Das Ensi hat in diesem Sinne und Schritt für Schritt gehandelt. Am 13. März konnte Bundesrätin Doris Leuthard, Vorsteherin des zuständigen Departements für Umwelt, Verkehr, Energie und Kommunikation (Uvek) festhalten: «Aufgrund der jüngsten Lagebeurteilung des Ensi besteht für die Bevölkerung der Schweiz keine direkte Gefahr.»[3] Am gleichen Tag betonte sie in der Tagesschau des Schweizer Fernsehens, die Schweizer Atomkraftwerke seien sicher. Am 14. März hat Bundesrätin Doris Leuthard die drei Rahmenbewilligungsgesuche der Schweizer Stromkonzerne für neue Kernkraftwerke sistiert,[4] um allfällige sicherheitstechnische Erkenntnisse aus Japan in die Verfahren einfliessen zu lassen. In der Nachrichtensendung 10 vor 10 wurde sie deshalb gefragt, ob sie nicht doch Zweifel an der Sicherheit der Schweizer Kernkraftwerke habe.
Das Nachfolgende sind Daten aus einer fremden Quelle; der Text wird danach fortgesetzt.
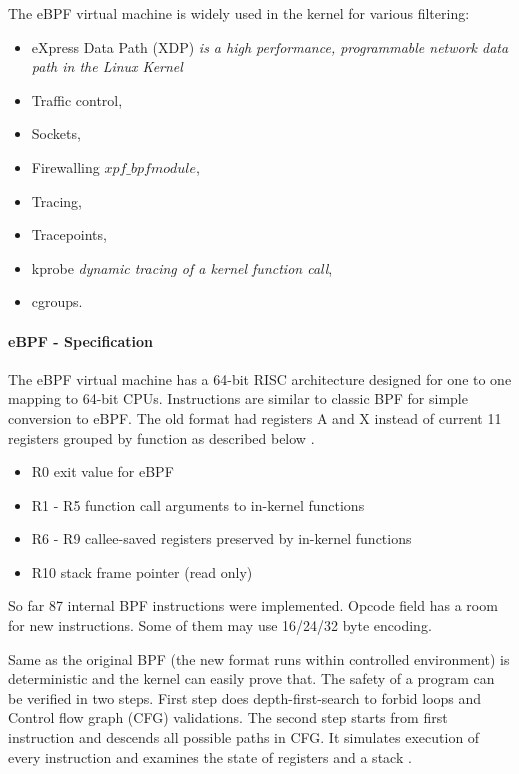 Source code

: The eBPF virtual machine is widely used in the kernel for various filtering:
\begin{itemize}
	\item eXpress Data Path (XDP) \textit{is a high performance, programmable network data path in the Linux Kernel}
    \item Traffic control,
    \item Sockets,
    \item Firewalling \textit{\(xpf\_bpf module\)},
    \item Tracing,
    \item Tracepoints,
    \item kprobe \textit{dynamic tracing of a kernel function call},
    \item cgroups.
\end{itemize}

\paragraph{eBPF - Specification}
The eBPF virtual machine has a 64-bit RISC architecture designed for one to one mapping to 64-bit CPUs.
Instructions are similar to classic BPF for simple conversion to eBPF.
The old format had registers A and X instead of current 11 registers grouped by function as described below \cite{kernel_bpf_specification}.
\pagebreak
\begin{itemize}
	\item R0 exit value for eBPF
	\item R1 - R5 function call arguments to in-kernel functions
	\item R6 - R9 callee-saved registers preserved by in-kernel functions
	\item R10 stack frame pointer (read only)
\end{itemize}

So far 87 internal BPF instructions were implemented.
Opcode field has a room for new instructions.
Some of them may use 16/24/32 byte encoding.

Same as the original BPF (the new format runs within controlled environment) is deterministic and the kernel can easily prove that.
The safety of a program can be verified in two steps.
First step does depth-first-search to forbid  loops and Control flow graph (CFG) validations.
The second step starts from first instruction and descends all possible paths in CFG. It simulates execution of every instruction and examines the state of registers and a stack \cite{kernel_bpf_specification}.

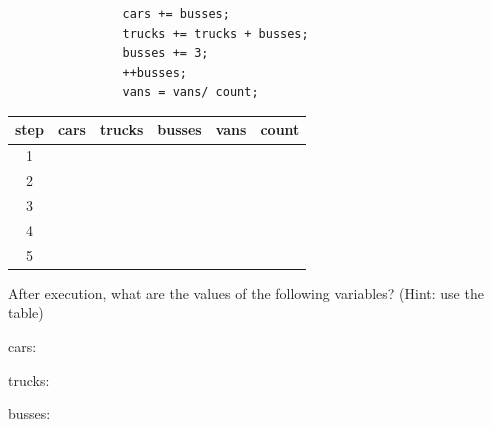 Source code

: \documentclass[letterpaper,12pt]{article}
\begin{document}
\begin{enumerate}
\begin{lstlisting}
                cars += busses;
                trucks += trucks + busses;
                busses += 3;
                ++busses;
                vans = vans/ count;
            \end{lstlisting}
            \begin{table}[h!]
            \begin{center}
                \begin{tabular}{|c|c|c|c|c|c|}
                    \hline
                    step & cars & trucks & busses & vans & count \\ \hline
                    1 & & & & & \\ \hline
                    2 & & & & & \\ \hline
                    3 & & & & & \\ \hline
                    4 & & & & & \\ \hline
                    5 & & & & & \\ \hline
                \end{tabular}
            \end{center}
            \end{table}
            After execution, what are the values of the following variables? (Hint: use the table)

            cars:

            trucks:

            busses:


\end{enumerate}
\end{document}
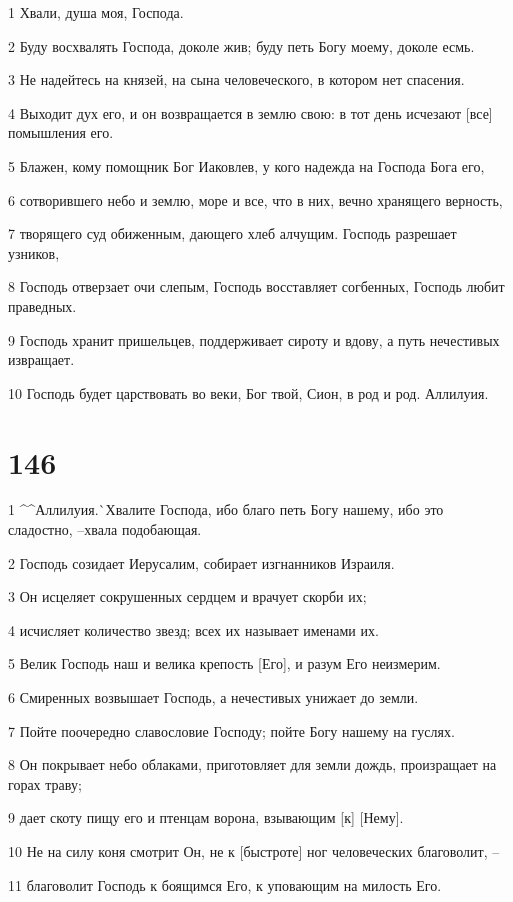 \par 1 Хвали, душа моя, Господа.
\par 2 Буду восхвалять Господа, доколе жив; буду петь Богу моему, доколе есмь.
\par 3 Не надейтесь на князей, на сына человеческого, в котором нет спасения.
\par 4 Выходит дух его, и он возвращается в землю свою: в тот день исчезают [все] помышления его.
\par 5 Блажен, кому помощник Бог Иаковлев, у кого надежда на Господа Бога его,
\par 6 сотворившего небо и землю, море и все, что в них, вечно хранящего верность,
\par 7 творящего суд обиженным, дающего хлеб алчущим. Господь разрешает узников,
\par 8 Господь отверзает очи слепым, Господь восставляет согбенных, Господь любит праведных.
\par 9 Господь хранит пришельцев, поддерживает сироту и вдову, а путь нечестивых извращает.
\par 10 Господь будет царствовать во веки, Бог твой, Сион, в род и род. Аллилуия.

\chapter{146}

\par 1 ^^Аллилуия.^^ Хвалите Господа, ибо благо петь Богу нашему, ибо это сладостно, --хвала подобающая.
\par 2 Господь созидает Иерусалим, собирает изгнанников Израиля.
\par 3 Он исцеляет сокрушенных сердцем и врачует скорби их;
\par 4 исчисляет количество звезд; всех их называет именами их.
\par 5 Велик Господь наш и велика крепость [Его], и разум Его неизмерим.
\par 6 Смиренных возвышает Господь, а нечестивых унижает до земли.
\par 7 Пойте поочередно славословие Господу; пойте Богу нашему на гуслях.
\par 8 Он покрывает небо облаками, приготовляет для земли дождь, произращает на горах траву;
\par 9 дает скоту пищу его и птенцам ворона, взывающим [к] [Нему].
\par 10 Не на силу коня смотрит Он, не к [быстроте] ног человеческих благоволит, --
\par 11 благоволит Господь к боящимся Его, к уповающим на милость Его.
Sie antwortete: «Nein, die Sicherheit ist ganz klar gewährleistet.» Doch angesichts der Ereignisse in Japan müsse man nun «nochmals hinschauen». Genau das tat das Ensi: Bereits am 18. März 2011 – eine Woche nach dem Ereignis in Japan – hat es Sofortmassnahmen bei den Schweizer Kernkraftwerken angeordnet und weitere Massnahmen prüfen lassen. In den nächsten Wochen und Monaten folgten weitere Verfügungen mit bindenden und terminierten Aufträgen, schwergewichtig zu den Themen Erdbeben, Überflutungsgefahr, Notstromversorgung und Kühlsysteme. Seither geht dieser Prozess weiter: Analysen – Erkenntnisse – Prüf- und Handlungsaufträge – Massnahmen.[5] Bundesrätin Doris Leuthard beschrieb dieses rollende Vorgehen schon am 13. März wie folgt: «Selbstverständlich muss analysiert werden, was zum Risiko in Japan geführt hat. Ebenso selbstverständlich ist, dass die schweizerischen Sicherheitskonzepte auf allfällige Erkenntnisse aus dieser Katastrophe angepasst werden müssen. Ergibt sich daraus Handlungsbedarf für die Schweizer Anlagen, würden diese Massnahmen umgesetzt. Sicherheit hat oberste Priorität.»[6]
Aufsicht durch das Ensi
Das Eidgenössische Nuklearsicherheitsinspektorat (Ensi) nimmt die Aufsicht über die Kernenergie wahr. Das Ensi ist eine unabhängige, öffentlich-rechtliche Anstalt. Es bewertet laufend die Sicherheit der Kernanlagen und führt Inspektionen vor Ort durch. Es kann jederzeit Massnahmen anordnen, um den sicheren Betrieb von Kernanlagen zu gewährleisten. Ähnliche Aufsichtsorgane gibt es zum Beispiel auch für die Sicherheit im Bahn- oder Luftverkehr.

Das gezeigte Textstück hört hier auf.